Last Snow opens with the murder of a US senator on vacation in Capri. Concerned, the American president puts Jack McClure on the case, an investigation that will take him from Moscow to Eastern Europe. Along the way, Jack finds himself working alongside Annika, a Russian FSB agent, and Alli, the First Daughter, as they delve further and further into a plot that will affect the entire world.
For nearly half the book, Lustbader’s pace is much improved–we only stray from Jack, Alli, and Annika when necessary to the plot. Last Snow is much more coherent than First Daughter. But Lustbader loves his backstories and convoluted relations too much to let the main plot continue unhindered. The worst backstory offender is one that characters contemplate during car chases (slow ones, to be sure, but still car chases), with the runner-up being a backstory that evolves into a subplot that continues long after it’s useful to the main plot. Pace is still punched in the stomach every once in a while. I cannot tell you how many times I, after a legitimately interesting chase scene, sighed in disappointment to find several pages of Jack attempting to deal with the death of his daughter (now with supernatural appearances that are never explained). However, it is much improved–there was even a thrilling chapter where an antagonist got closer and closer while the good guys thought they were safe. I know that sounds like the least to demand of a thriller, but it is a wild improvement over First Daughter.
Jack is his usual self–fairly bland, given to introspection, and possessing a form of dyslexia no one has ever had in the history of the world. (I like to call it “magic dyslexia”!) Alli, who I enjoyed in First Daughter, has morphed into a character that I absolutely cannot stand. She’s obnoxious, selfish, and rude. When she and Annika first meet, she refers to her exclusively as “psycho-bitch”, sneers at Annika’s clothes and cosmetics, assumes Annika is trying to sleep with Jack or, at the very least, is promiscuous, and curses up a storm–never mind that Alli is the one forcing herself upon a delicate, top-security operation. Annika’s only reaction is a shot at Alli’s attachment to Jack, instead of the slap Alli richly deserves. Alli even gets her own poorly researched disease (Grave’s Disease doesn’t make you look younger; in fact, its symptoms are not very becoming at all) and an unexplained gift to match Jack’s.
Annika, refreshingly, fares mostly better.

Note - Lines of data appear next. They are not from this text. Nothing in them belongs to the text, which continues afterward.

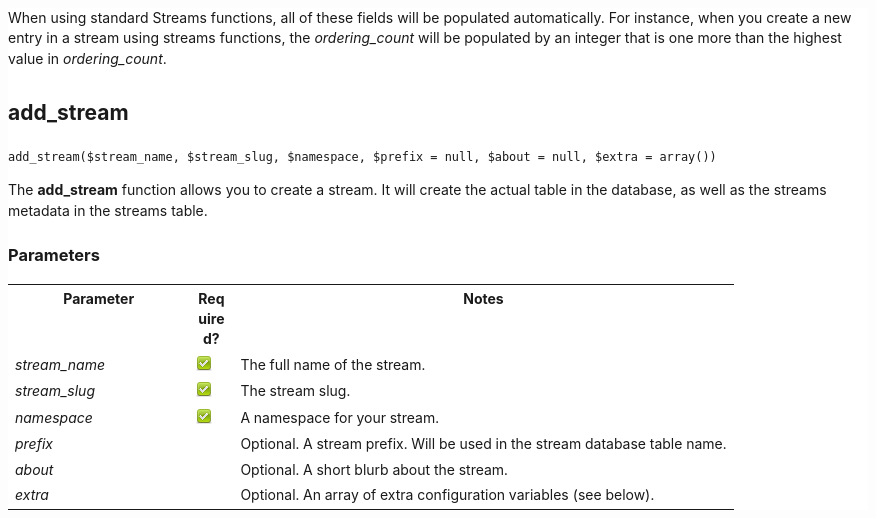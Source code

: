 When using standard Streams functions, all of these fields will be populated automatically. For instance, when you create a new entry in a stream using streams functions, the <dfn>ordering\_count</dfn> will be populated by an integer that is one more than the highest value in <dfn>ordering\_count</dfn>.

## add_stream

	add_stream($stream_name, $stream_slug, $namespace, $prefix = null, $about = null, $extra = array())

The **add_stream** function allows you to create a stream. It will create the actual table in the database, as well as the streams metadata in the streams table.
	
### Parameters

<table class="table">
	<tr>
		<th>Parameter</th>
		<th width="30px">Required?</th>
		<th>Notes</th>
	</tr>
	<tr>
		<td width="25%"><var>stream_name</var></td>
		<td><img src="assets/img/tick.png" alt="Yes" /></td>
		<td>The full name of the stream.</td>
	</tr>
	<tr>
		<td><var>stream_slug</var></td>
		<td><img src="assets/img/tick.png" alt="Yes" /></td>
		<td>The stream slug.</td>
	</tr>
	<tr>
		<td><var>namespace</var></td>
		<td><img src="assets/img/tick.png" alt="Yes" /></td>
		<td>A namespace for your stream.</td>
	</tr>
	<tr>
		<td><var>prefix</var></td>
		<td></td>
		<td>Optional. A stream prefix. Will be used in the stream database table name.</td>
	</tr>
	<tr>
		<td><var>about</var></td>
		<td></td>
		<td>Optional. A short blurb about the stream.</td>
	</tr>
	<tr>
		<td><var>extra</var></td>
		<td></td>
		<td>Optional. An array of extra configuration variables (see below).</td>
	</tr>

Certainly, she’s as slinky and sexy as any Bond girl (Lustbader weirdly starts describing her “mineral eyes” at some point), but she’s also competent. Interestingly, Lustbader’s stilted dialogue actually works for the Russian and Ukrainian characters, since English isn’t their first language. (However, no two grown Russian men are going to use the word “frenemies” unironically. Ever.) As far as the supporting cast goes, I particularly liked Annika’s Dyadya Gourdjiev–her uncle–a genteel and jovial gentleman who is not all that he seems. The supporting cast is actually very well-done, since Lustbader can’t randomly toss out their backstories at the reader. He does, however, manage to give two disposable assassin backstories. You have to admire that sort of tenacity.
The actual mystery itself is actually fairly creative–it involves recent Russian history and it’s more time sensitive and compelling than the mystery in First Daughter. The villains and even some of the good guys are just complex enough, and there are some moments that are honestly shocking. While the pacing tends to knock it around a bit and it isn’t the best plot in the world, it’s actually interesting and much more epic than First Daughter.
I’m starting to get concerned about how Lustbader writes women. This might be a trait of the thriller genre, but I can only count two female characters who have not been sexually assaulted at some point–lower the age to thirty, and I can’t count any. Alli is bursting with so much rage and distaste at traditional femininity that even I, who once turned up for a middle school discussion on gender in the best drag I could manage at twelve, was offended. Sharon, Jack’s religiously flip-flopping wife, honestly gets angry at Jack for not being home–despite the fact that Jack has one of the most demanding jobs on the planet. Jack also leaps into bed with Annika much too quickly after Sharon dumps him over the phone. It’s nothing explicitly wrong–I did enjoy Alli in First Daughter and Annika in Last Snow, but the patterns are freaking me out.
Bottom line: While refreshingly free of some of the problems of First Daughter, the pacing is still being encroached upon by way too much backstory for everyone and Alli has turned into a wildly unsympathetic and spoiled character. It’s superior to First Daughter, but there’s better thrillers out there.
I received this book to review from Tor/Forge.
Even if female characters are not sexually assaulted in most thriller novels I read, I do find them agonizingly one-dimensional most of the time.
Basically, I think some authors are like, “Hot Babes! + Guns! = Strong Female Characters!” when really, they’re perpetuating more stereotypes and tired cliches.